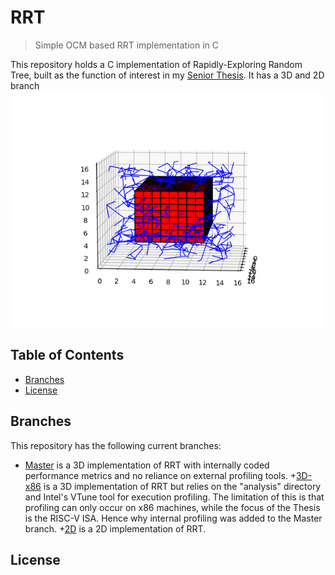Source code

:# RRT
> Simple OCM based RRT implementation in C

This repository holds a C implementation of Rapidly-Exploring Random Tree, built as the function of interest in my [Senior Thesis](https://github.com/AnthonyKenny98/Thesis). It has a 3D and 2D branch
![RRT Graph](RRTGraph.png)

## Table of Contents
+ [Branches](#branches)
+ [License](#license)

## <a name=branches></a>Branches
This repository has the following current branches:
+ [Master](https://github.com/AnthonyKenny98/RRT) is a 3D implementation of RRT with internally coded performance metrics and no reliance on external profiling tools.
+[3D-x86](https://github.com/AnthonyKenny98/RRT/tree/3D-x86) is a 3D implementation of RRT but relies on the "analysis" directory and Intel's VTune tool for execution profiling. The limitation of this is that profiling can only occur on x86 machines, while the focus of the Thesis is the RISC-V ISA. Hence why internal profiling was added to the Master branch.
+[2D](https://github.com/AnthonyKenny98/RRT/tree/2D) is a 2D implementation of RRT.

## <a name=license></a>License
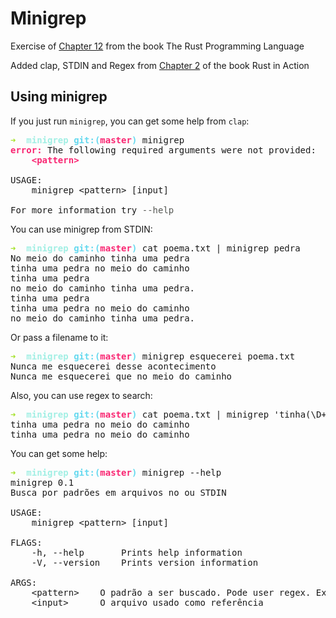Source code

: # Minigrep

Exercise of [Chapter 12](https://doc.rust-lang.org/book/ch12-00-an-io-project.html) from the book The Rust Programming Language

Added clap, STDIN and Regex from [Chapter 2](https://livebook.manning.com/book/rust-in-action/chapter-2/) of the book Rust in Action

## Using minigrep

If you just run `minigrep`, you can get some help from `clap`:

<pre><font color="#A6E22E"><b>➜  </b></font><font color="#A1EFE4"><b>minigrep</b></font> <font color="#66D9EF"><b>git:(</b></font><font color="#F92672"><b>master</b></font><font color="#66D9EF"><b>)</b></font> minigrep
<font color="#F92672"><b>error:</b></font> The following required arguments were not provided:
    <font color="#F92672"><b>&lt;pattern&gt;</b></font>

USAGE:
    minigrep &lt;pattern&gt; [input]

For more information try <font color="#555753">--help</font>
</pre>

You can use minigrep from STDIN:

<pre><font color="#A6E22E"><b>➜  </b></font><font color="#A1EFE4"><b>minigrep</b></font> <font color="#66D9EF"><b>git:(</b></font><font color="#F92672"><b>master</b></font><font color="#66D9EF"><b>)</b></font> cat poema.txt | minigrep pedra      
No meio do caminho tinha uma pedra
tinha uma pedra no meio do caminho
tinha uma pedra
no meio do caminho tinha uma pedra.
tinha uma pedra
tinha uma pedra no meio do caminho
no meio do caminho tinha uma pedra.</pre>

Or pass a filename to it:

<pre><font color="#A6E22E"><b>➜  </b></font><font color="#A1EFE4"><b>minigrep</b></font> <font color="#66D9EF"><b>git:(</b></font><font color="#F92672"><b>master</b></font><font color="#66D9EF"><b>)</b></font> minigrep esquecerei poema.txt
Nunca me esquecerei desse acontecimento
Nunca me esquecerei que no meio do caminho
</pre>

Also, you can use regex to search:

<pre><font color="#A6E22E"><b>➜  </b></font><font color="#A1EFE4"><b>minigrep</b></font> <font color="#66D9EF"><b>git:(</b></font><font color="#F92672"><b>master</b></font><font color="#66D9EF"><b>)</b></font> cat poema.txt | minigrep &apos;tinha(\D+)caminho&apos;
tinha uma pedra no meio do caminho
tinha uma pedra no meio do caminho</pre>

You can get some help:

<pre><font color="#A6E22E"><b>➜  </b></font><font color="#A1EFE4"><b>minigrep</b></font> <font color="#66D9EF"><b>git:(</b></font><font color="#F92672"><b>master</b></font><font color="#66D9EF"><b>)</b></font> minigrep --help
minigrep 0.1
Busca por padrões em arquivos no ou STDIN

USAGE:
    minigrep &lt;pattern&gt; [input]

FLAGS:
    -h, --help       Prints help information
    -V, --version    Prints version information

ARGS:
    &lt;pattern&gt;    O padrão a ser buscado. Pode user regex. Exemplo de busca case insensitive: &apos;(?i)pEDrA&apos;.
    &lt;input&gt;      O arquivo usado como referência
</pre>
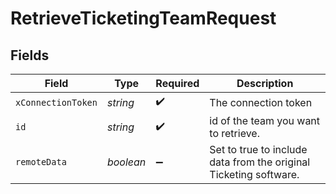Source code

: # RetrieveTicketingTeamRequest


## Fields

| Field                                                             | Type                                                              | Required                                                          | Description                                                       |
| ----------------------------------------------------------------- | ----------------------------------------------------------------- | ----------------------------------------------------------------- | ----------------------------------------------------------------- |
| `xConnectionToken`                                                | *string*                                                          | :heavy_check_mark:                                                | The connection token                                              |
| `id`                                                              | *string*                                                          | :heavy_check_mark:                                                | id of the team you want to retrieve.                              |
| `remoteData`                                                      | *boolean*                                                         | :heavy_minus_sign:                                                | Set to true to include data from the original Ticketing software. |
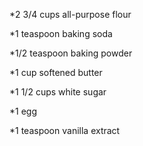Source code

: *2 3/4 cups all-purpose flour

*1 teaspoon baking soda

*1/2 teaspoon baking powder

*1 cup softened butter

*1 1/2 cups white sugar

*1 egg

*1 teaspoon vanilla extract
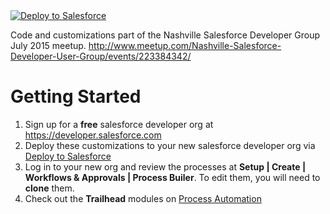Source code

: <a href="https://githubsfdeploy.herokuapp.com?owner=douglascayers&repo=sfdc-summer-of-trailhead-2015">
  <img alt="Deploy to Salesforce"
       src="https://raw.githubusercontent.com/afawcett/githubsfdeploy/master/src/main/webapp/resources/img/deploy.png">
</a>

Code and customizations part of the Nashville Salesforce Developer Group July 2015 meetup.
http://www.meetup.com/Nashville-Salesforce-Developer-User-Group/events/223384342/

Getting Started
===============
1. Sign up for a **free** salesforce developer org at https://developer.salesforce.com
2. Deploy these customizations to your new salesforce developer org via [Deploy to Salesforce](https://githubsfdeploy.herokuapp.com?owner=douglascayers&repo=sfdc-summer-of-trailhead-2015)
3. Log in to your new org and review the processes at **Setup | Create | Workflows & Approvals | Process Builer**. To edit them, you will need to **clone** them.
4. Check out the **Trailhead** modules on [Process Automation](https://developer.salesforce.com/trailhead/module/business_process_automation)
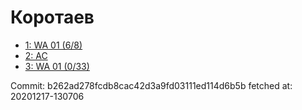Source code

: # Коротаев
- [1: WA 01 (6/8)](1.md)
- [2: AC](2.md)
- [3: WA 01 (0/33)](3.md)

Commit: b262ad278fcdb8cac42d3a9fd03111ed114d6b5b
 fetched at: 20201217-130706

☆ ☆ ☆

What you should do:
Reproduce each entry exactly, without the pictures.

Written reply:
Source code

:# RRT
> Simple OCM based RRT implementation in C

This repository holds a C implementation of Rapidly-Exploring Random Tree, built as the function of interest in my [Senior Thesis](https://github.com/AnthonyKenny98/Thesis). It has a 3D and 2D branch
![RRT Graph](RRTGraph.png)

## Table of Contents
+ [Branches](#branches)
+ [License](#license)

## <a name=branches></a>Branches
This repository has the following current branches:
+ [Master](https://github.com/AnthonyKenny98/RRT) is a 3D implementation of RRT with internally coded performance metrics and no reliance on external profiling tools.
+[3D-x86](https://github.com/AnthonyKenny98/RRT/tree/3D-x86) is a 3D implementation of RRT but relies on the "analysis" directory and Intel's VTune tool for execution profiling. The limitation of this is that profiling can only occur on x86 machines, while the focus of the Thesis is the RISC-V ISA. Hence why internal profiling was added to the Master branch.
+[2D](https://github.com/AnthonyKenny98/RRT/tree/2D) is a 2D implementation of RRT.

## <a name=license></a>License
Source code

: # Minigrep

Exercise of [Chapter 12](https://doc.rust-lang.org/book/ch12-00-an-io-project.html) from the book The Rust Programming Language

Added clap, STDIN and Regex from [Chapter 2](https://livebook.manning.com/book/rust-in-action/chapter-2/) of the book Rust in Action

## Using minigrep

If you just run `minigrep`, you can get some help from `clap`:

<pre><font color="#A6E22E"><b>➜  </b></font><font color="#A1EFE4"><b>minigrep</b></font> <font color="#66D9EF"><b>git:(</b></font><font color="#F92672"><b>master</b></font><font color="#66D9EF"><b>)</b></font> minigrep
<font color="#F92672"><b>error:</b></font> The following required arguments were not provided:
    <font color="#F92672"><b>&lt;pattern&gt;</b></font>

USAGE:
    minigrep &lt;pattern&gt; [input]

For more information try <font color="#555753">--help</font>
</pre>

You can use minigrep from STDIN:

<pre><font color="#A6E22E"><b>➜  </b></font><font color="#A1EFE4"><b>minigrep</b></font> <font color="#66D9EF"><b>git:(</b></font><font color="#F92672"><b>master</b></font><font color="#66D9EF"><b>)</b></font> cat poema.txt | minigrep pedra      
No meio do caminho tinha uma pedra
tinha uma pedra no meio do caminho
tinha uma pedra
no meio do caminho tinha uma pedra.
tinha uma pedra
tinha uma pedra no meio do caminho
no meio do caminho tinha uma pedra.</pre>

Or pass a filename to it:

<pre><font color="#A6E22E"><b>➜  </b></font><font color="#A1EFE4"><b>minigrep</b></font> <font color="#66D9EF"><b>git:(</b></font><font color="#F92672"><b>master</b></font><font color="#66D9EF"><b>)</b></font> minigrep esquecerei poema.txt
Nunca me esquecerei desse acontecimento
Nunca me esquecerei que no meio do caminho
</pre>

Also, you can use regex to search:

<pre><font color="#A6E22E"><b>➜  </b></font><font color="#A1EFE4"><b>minigrep</b></font> <font color="#66D9EF"><b>git:(</b></font><font color="#F92672"><b>master</b></font><font color="#66D9EF"><b>)</b></font> cat poema.txt | minigrep &apos;tinha(\D+)caminho&apos;
tinha uma pedra no meio do caminho
tinha uma pedra no meio do caminho</pre>

You can get some help:

<pre><font color="#A6E22E"><b>➜  </b></font><font color="#A1EFE4"><b>minigrep</b></font> <font color="#66D9EF"><b>git:(</b></font><font color="#F92672"><b>master</b></font><font color="#66D9EF"><b>)</b></font> minigrep --help
minigrep 0.1
Busca por padrões em arquivos no ou STDIN

USAGE:
    minigrep &lt;pattern&gt; [input]

FLAGS:
    -h, --help       Prints help information
    -V, --version    Prints version information

ARGS:
    &lt;pattern&gt;    O padrão a ser buscado. Pode user regex. Exemplo de busca case insensitive: &apos;(?i)pEDrA&apos;.
    &lt;input&gt;      O arquivo usado como referência
</pre>
Source code

: # RetrieveTicketingTeamRequest


## Fields

| Field                                                             | Type                                                              | Required                                                          | Description                                                       |
| ----------------------------------------------------------------- | ----------------------------------------------------------------- | ----------------------------------------------------------------- | ----------------------------------------------------------------- |
| `xConnectionToken`                                                | *string*                                                          | :heavy_check_mark:                                                | The connection token                                              |
| `id`                                                              | *string*                                                          | :heavy_check_mark:                                                | id of the team you want to retrieve.                              |
| `remoteData`                                                      | *boolean*                                                         | :heavy_minus_sign:                                                | Set to true to include data from the original Ticketing software. |
Source code

: *2 3/4 cups all-purpose flour

*1 teaspoon baking soda

*1/2 teaspoon baking powder

*1 cup softened butter

*1 1/2 cups white sugar

*1 egg

*1 teaspoon vanilla extract
Source code

: <a href="https://githubsfdeploy.herokuapp.com?owner=douglascayers&repo=sfdc-summer-of-trailhead-2015">
  <img alt="Deploy to Salesforce"
       src="https://raw.githubusercontent.com/afawcett/githubsfdeploy/master/src/main/webapp/resources/img/deploy.png">
</a>

Code and customizations part of the Nashville Salesforce Developer Group July 2015 meetup.
http://www.meetup.com/Nashville-Salesforce-Developer-User-Group/events/223384342/

Getting Started
===============
1. Sign up for a **free** salesforce developer org at https://developer.salesforce.com
2. Deploy these customizations to your new salesforce developer org via [Deploy to Salesforce](https://githubsfdeploy.herokuapp.com?owner=douglascayers&repo=sfdc-summer-of-trailhead-2015)
3. Log in to your new org and review the processes at **Setup | Create | Workflows & Approvals | Process Builer**. To edit them, you will need to **clone** them.
4. Check out the **Trailhead** modules on [Process Automation](https://developer.salesforce.com/trailhead/module/business_process_automation)
Source code

: # Коротаев
- [1: WA 01 (6/8)](1.md)
- [2: AC](2.md)
- [3: WA 01 (0/33)](3.md)

Commit: b262ad278fcdb8cac42d3a9fd03111ed114d6b5b
 fetched at: 20201217-130706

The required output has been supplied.